Perdi algum tempo observando-o, perguntando-me como ele vivia, se ele comia todo dia, se ele tinha amigos, que sejam os outros moradores de rua. Ou se ele estava cansado da vida miserável que tinha, com fome, com sede, sem amigos, nem mesmo os outros moradores de rua. Talvez ele estivesse esperando para morrer ali mesmo, no meio fio da rua mais movimentada da cidade. E será que as pessoas o notariam? Com certeza, a morte atrai a curiosidade – a tristeza também, mas não nesse caso. No máximo viraria notícia nos próximos dias, aí ninguém mais se lembraria. Assim como é toda e qualquer notícia. É claro que seria uma tragédia. Mas tudo isso é apenas fruto dos meus pensamentos.

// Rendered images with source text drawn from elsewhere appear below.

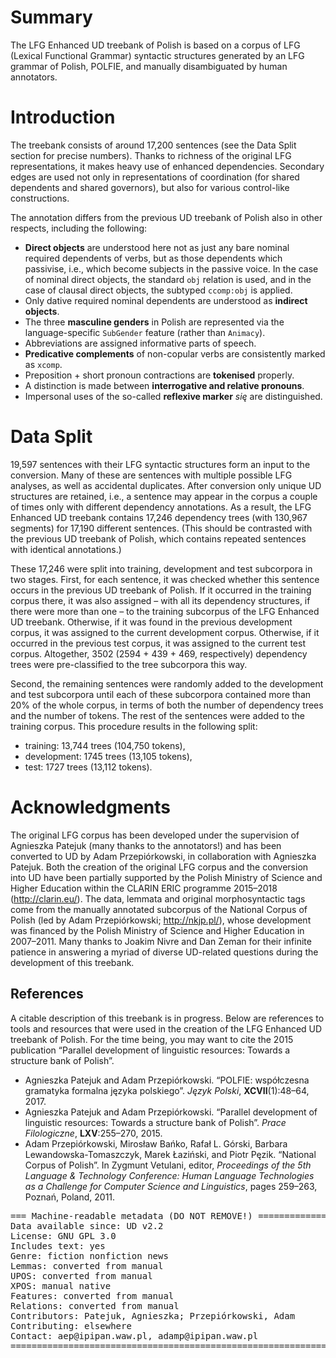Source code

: # Summary

The LFG Enhanced UD treebank of Polish is based on a corpus of LFG (Lexical Functional Grammar) syntactic structures generated by an LFG grammar of Polish, POLFIE, and manually disambiguated by human annotators.

# Introduction

The treebank consists of around 17,200 sentences (see the Data Split section for precise numbers).  Thanks to richness of the original LFG representations, it makes heavy use of enhanced dependencies.  Secondary edges are used not only in representations of coordination (for shared dependents and shared governors), but also for various control-like constructions.

The annotation differs from the previous UD treebank of Polish also in other respects, including the following:
* __Direct objects__ are understood here not as just any bare nominal required dependents of verbs, but as those dependents which passivise, i.e., which become subjects in the passive voice.  In the case of nominal direct objects, the standard `obj` relation is used, and in the case of clausal direct objects, the subtyped `ccomp:obj` is applied.
* Only dative required nominal dependents are understood as __indirect objects__.  
* The three __masculine genders__ in Polish are represented via the language-specific `SubGender` feature (rather than `Animacy`).
* Abbreviations are assigned informative parts of speech.
* __Predicative complements__ of non-copular verbs are consistently marked as `xcomp`.
* Preposition + short pronoun contractions are __tokenised__ properly.
* A distinction is made between __interrogative and relative pronouns__.
* Impersonal uses of the so-called __reflexive marker__ _się_ are distinguished.

# Data Split

19,597 sentences with their LFG syntactic structures form an input to the conversion.  Many of these are sentences with multiple possible LFG analyses, as well as accidental duplicates.  After conversion only unique UD structures are retained, i.e., a sentence may appear in the corpus a couple of times only with different dependency annotations.  As a result, the LFG Enhanced UD treebank contains 17,246 dependency trees (with 130,967 segments) for 17,190 different sentences.  (This should be contrasted with the previous UD treebank of Polish, which contains repeated sentences with identical annotations.)

These 17,246 were split into training, development and test subcorpora in two stages.  First, for each sentence, it was checked whether this sentence occurs in the previous UD treebank of Polish.  If it occurred in the training corpus there, it was also assigned – with all its dependency structures, if there were more than one – to the training subcorpus of the LFG Enhanced UD treebank.  Otherwise, if it was found in the previous development corpus, it was assigned to the current development corpus.  Otherwise, if it occurred in the previous test corpus, it was assigned to the current test corpus.  Altogether, 3502 (2594 + 439 + 469, respectively) dependency trees were pre-classified to the tree subcorpora this way.  

Second, the remaining sentences were randomly added to the development and test subcorpora until each of these subcorpora contained more than 20\% of the whole corpus, in terms of both the number of dependency trees and the number of tokens.  The rest of the sentences were added to the training corpus.  This procedure results in the following split:
* training: 13,744 trees (104,750 tokens),
* development: 1745 trees (13,105 tokens),
* test: 1727 trees (13,112 tokens).


# Acknowledgments

The original LFG corpus has been developed under the supervision of Agnieszka Patejuk (many thanks to the annotators!) and has been converted to UD by Adam Przepiórkowski, in collaboration with Agnieszka Patejuk.  Both the creation of the original LFG corpus and the conversion into UD have been partially supported by the Polish Ministry of Science and Higher Education within the CLARIN ERIC programme 2015–2018 (http://clarin.eu/).  The data, lemmata and original morphosyntactic tags come from the manually annotated subcorpus of the National Corpus of Polish (led by Adam Przepiórkowski; http://nkjp.pl/), whose development was financed by the Polish Ministry of Science and Higher Education in 2007–2011.  Many thanks to Joakim Nivre and Dan Zeman for their infinite patience in answering a myriad of diverse UD-related questions during the development of this treebank.


## References

A citable description of this treebank is in progress.  Below are references to tools and resources that were used in the creation of the LFG Enhanced UD treebank of Polish.  For the time being, you may want to cite the 2015 publication “Parallel development of linguistic resources: Towards a structure bank of Polish”.

* Agnieszka Patejuk and Adam Przepiórkowski. “POLFIE: współczesna gramatyka formalna języka polskiego”. _Język Polski_, __XCVII__(1):48–64, 2017.
* Agnieszka Patejuk and Adam Przepiórkowski. “Parallel development of linguistic resources: Towards a structure bank of Polish”. _Prace Filologiczne_, __LXV__:255–270, 2015. 
* Adam Przepiórkowski, Mirosław Bańko, Rafał L. Górski, Barbara Lewandowska-Tomaszczyk, Marek Łaziński, and Piotr Pęzik. “National Corpus of Polish”. In Zygmunt Vetulani, editor, *Proceedings of the 5th Language & Technology Conference: Human Language Technologies as a Challenge for Computer Science and Linguistics*, pages 259–263, Poznań, Poland, 2011.


<pre>
=== Machine-readable metadata (DO NOT REMOVE!) ================================
Data available since: UD v2.2
License: GNU GPL 3.0
Includes text: yes
Genre: fiction nonfiction news
Lemmas: converted from manual
UPOS: converted from manual
XPOS: manual native
Features: converted from manual
Relations: converted from manual
Contributors: Patejuk, Agnieszka; Przepiórkowski, Adam
Contributing: elsewhere
Contact: aep@ipipan.waw.pl, adamp@ipipan.waw.pl
===============================================================================
</pre>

O que me intrigou nessas duas cenas que imaginei foi que, em um mesmo mundo, em uma mesma cidade e em um mesmo ponto dela, há a diferença entre as pessoas tão evidente e ao mesmo tempo tão oculta. De um lado, pessoas ocupadas com suas vidas agitadas e do outro, há os que se perguntam todos os dias o porquê que eles existem. O ser humano, em geral, não tem a capacidade de enxergar além de si próprio e abaixo dos próprios ombros: ninguém se importa com ninguém. Todos estão tão ocupados e acomodados em suas vidinhas que não param e pensam se é isso o que vale a pena na vida. E vida, meu caro, você sabe o que significa? O seu trabalho é ótimo, sustenta você e sua família mas você não suporta acordar para ir ao escritório. Os seus dias estão todos anotados na agenda. Você sabe exatamente o que vai acontecer nele e como será. E como será? Rotineiro. Pura rotina. O homem tem o costume de se adequar ao sistema e ao padrão. O que, não é um erro, mas é um defeito que nasce com ele.

A vida é muito mais que o celular que você viu na vitrine, aquele que custa até mais do que você trabalha o mês todo. Mais que o seu novo carro importado que você quer tanto mostrar para o vizinho, que tem o modelo do ano passado.Enquanto isso, aquele cara sentado no banco da praça só quer uma marmita de cinco reais. Na realidade, ele precisa, se não ele morre de fome.

Enfim, a vida não é seguir a moda, não é querer mais que o outro e não é ter mais que o outro. É apenas ser. É isso que levamos dessa vida – seja lá para onde nós formos. Mas o que eu posso dizer? Esse mundo capitalista que gera tanto individualismo não podia ser diferente, certo?

Sinceramente, de todas as coisas que faltam no universo inteiro, uma delas é a humildade. Como diria Renato Russo: A humanidade é desumana mas ainda temos chance. Existem coisas de uma importância tremenda aqui na terra, que está pertinho de você, de mim, de todos. Só precisamos abrir os olhos e ampliar nosso horizonte.